Жизнеописания должны были подтверждать статус «борца за свободу», при этом биография порой превращалась в политическую агиографию. Дружественные Керенскому пропагандисты так описывали его жизненный путь: «Дореволюционная борьба, застенки и нагайки павшего режима выковали этого народного героя, имя которого не только перейдет в историю, но и займет место в лучших народных легендах и сказаниях о „втором смутном времени на Руси“»
[451].Деятельность Керенского в дни Февраля также повлияла на оформление его образа героя революции. Так, граждане Вольска, гордившиеся своим депутатом, писали ему 4 марта: «Ваш подвиг будет жить в истории». На следующий день и общество сапожников-потребителей этого города послало приветствие «покрывшему себя неувядаемой славой герою России». Резолюция крестьян-трудовиков Саратовской губернии, принятая в тот же день, гласила: «В исторические дни ваш голос прозвучал как колокол на башне вечевой в дни торжеств и бед народных»
[452].З. Н. Гиппиус, Д. С. Мережковский и Д. В. Философов также направили приветствие Керенскому, выделяя его роль в революционные дни: «Вместе со всей Россией мы посылаем слово любви Вам, Александр Федорович, — истинному герою восстания народного»

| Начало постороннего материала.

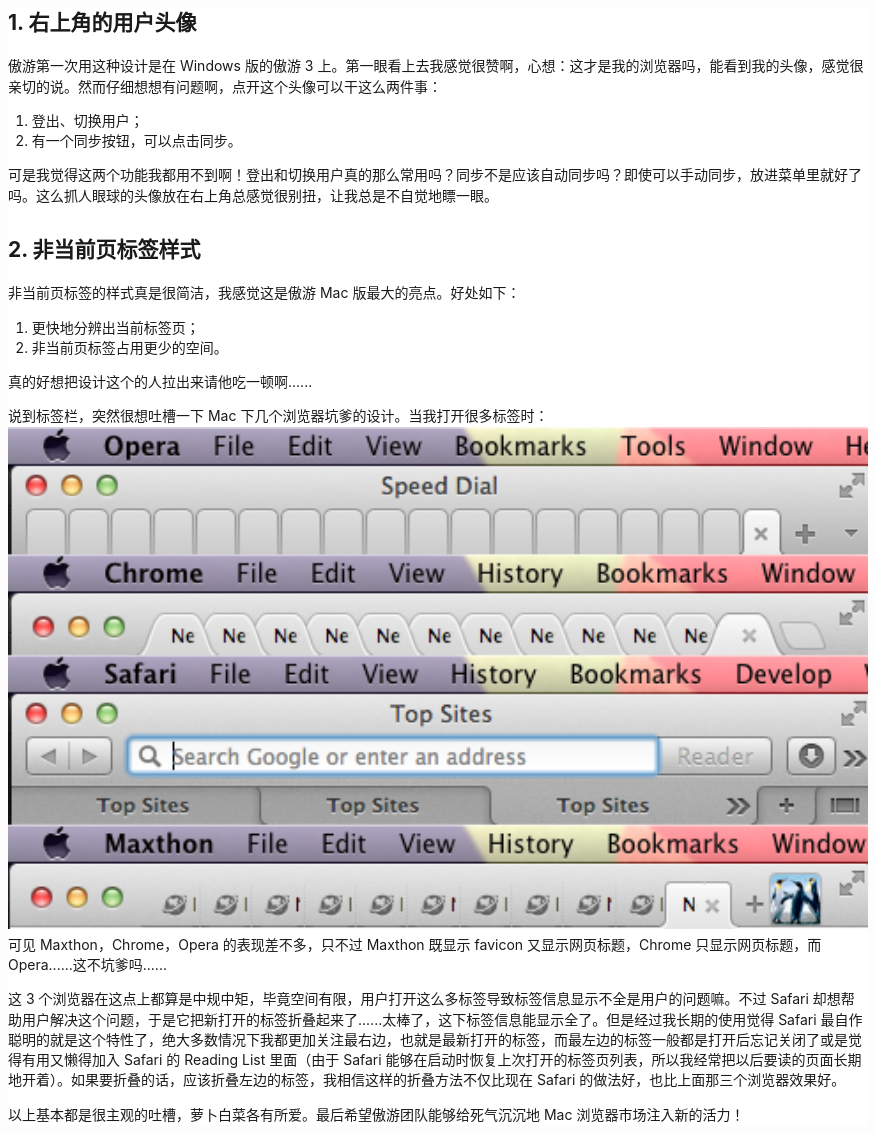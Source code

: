 ## 1. 右上角的用户头像

傲游第一次用这种设计是在 Windows 版的傲游 3 上。第一眼看上去我感觉很赞啊，心想：这才是我的浏览器吗，能看到我的头像，感觉很亲切的说。然而仔细想想有问题啊，点开这个头像可以干这么两件事：

1. 登出、切换用户；
2. 有一个同步按钮，可以点击同步。

可是我觉得这两个功能我都用不到啊！登出和切换用户真的那么常用吗？同步不是应该自动同步吗？即使可以手动同步，放进菜单里就好了吗。这么抓人眼球的头像放在右上角总感觉很别扭，让我总是不自觉地瞟一眼。

## 2. 非当前页标签样式

非当前页标签的样式真是很简洁，我感觉这是傲游 Mac 版最大的亮点。好处如下：

1. 更快地分辨出当前标签页；
2. 非当前页标签占用更少的空间。

真的好想把设计这个的人拉出来请他吃一顿啊......

说到标签栏，突然很想吐槽一下 Mac 下几个浏览器坑爹的设计。当我打开很多标签时：
<img src="/assets/images/2012-07-05_maxthon-mac/tabbar.png" alt="" title="tabbar" width="100%" height="auto" class="fill" />
可见 Maxthon，Chrome，Opera 的表现差不多，只不过 Maxthon 既显示 favicon 又显示网页标题，Chrome 只显示网页标题，而 Opera......这不坑爹吗......

这 3 个浏览器在这点上都算是中规中矩，毕竟空间有限，用户打开这么多标签导致标签信息显示不全是用户的问题嘛。不过 Safari 却想帮助用户解决这个问题，于是它把新打开的标签折叠起来了......太棒了，这下标签信息能显示全了。但是经过我长期的使用觉得 Safari 最自作聪明的就是这个特性了，绝大多数情况下我都更加关注最右边，也就是最新打开的标签，而最左边的标签一般都是打开后忘记关闭了或是觉得有用又懒得加入 Safari 的 Reading List 里面（由于 Safari 能够在启动时恢复上次打开的标签页列表，所以我经常把以后要读的页面长期地开着）。如果要折叠的话，应该折叠左边的标签，我相信这样的折叠方法不仅比现在 Safari 的做法好，也比上面那三个浏览器效果好。

以上基本都是很主观的吐槽，萝卜白菜各有所爱。最后希望傲游团队能够给死气沉沉地 Mac 浏览器市场注入新的活力！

[453]. Особенно интересна позиция Философова, который до революции был, по словам Гиппиус, «кадетствующим», «вечным противником Керенского». В тот же день Философов записал в своем дневнике: «Все больше выясняется роль А. Ф. Он оказался живым воплощением революционного и государственного пафоса. Обдумывать некогда. Надо действовать по интуиции. И каждый раз у него интуиция гениальная. Напротив, у Милюкова не было интуиции» [454].На следующий день Философов написал Керенскому личное письмо, оно позволяет уточнить характеристику «героя восстания»: «Считаю своим святым долгом благоговейно пожать Вам руку и сказать Вам, что именно Вы в трудную ночь с 1-го на 2-е марта спасли Россию от великого бедствия. Только человек высокой моральной чистоты, только подлинный гражданин, мог в эти трудные часы с таким святым и гениальным энтузиазмом овладеть положением. Тяжелая болезнь все еще держит меня в своих руках. Не знаю, долго ли проживу. Но если судьба не позволит мне увидеть победы революции, то все-таки я уйду из этого мира гордым и спокойным гражданином, благоговейно поминая Ваше имя. Сердечно любящий Вас, и беспредельно уважающий. Д.Ф.»
[455].Иногда Керенский прославлялся как «освободитель». Именно такой образ на какое-то время утвердился в массовом сознании. В адрес «борцов за свободу и право» Н. С. Чхеидзе (председателя Исполкома Петроградского Совета) и Керенского поступали письма и резолюции, восхвалявшие «вождей»: «Честь и слава вам, героям и освободителям народа»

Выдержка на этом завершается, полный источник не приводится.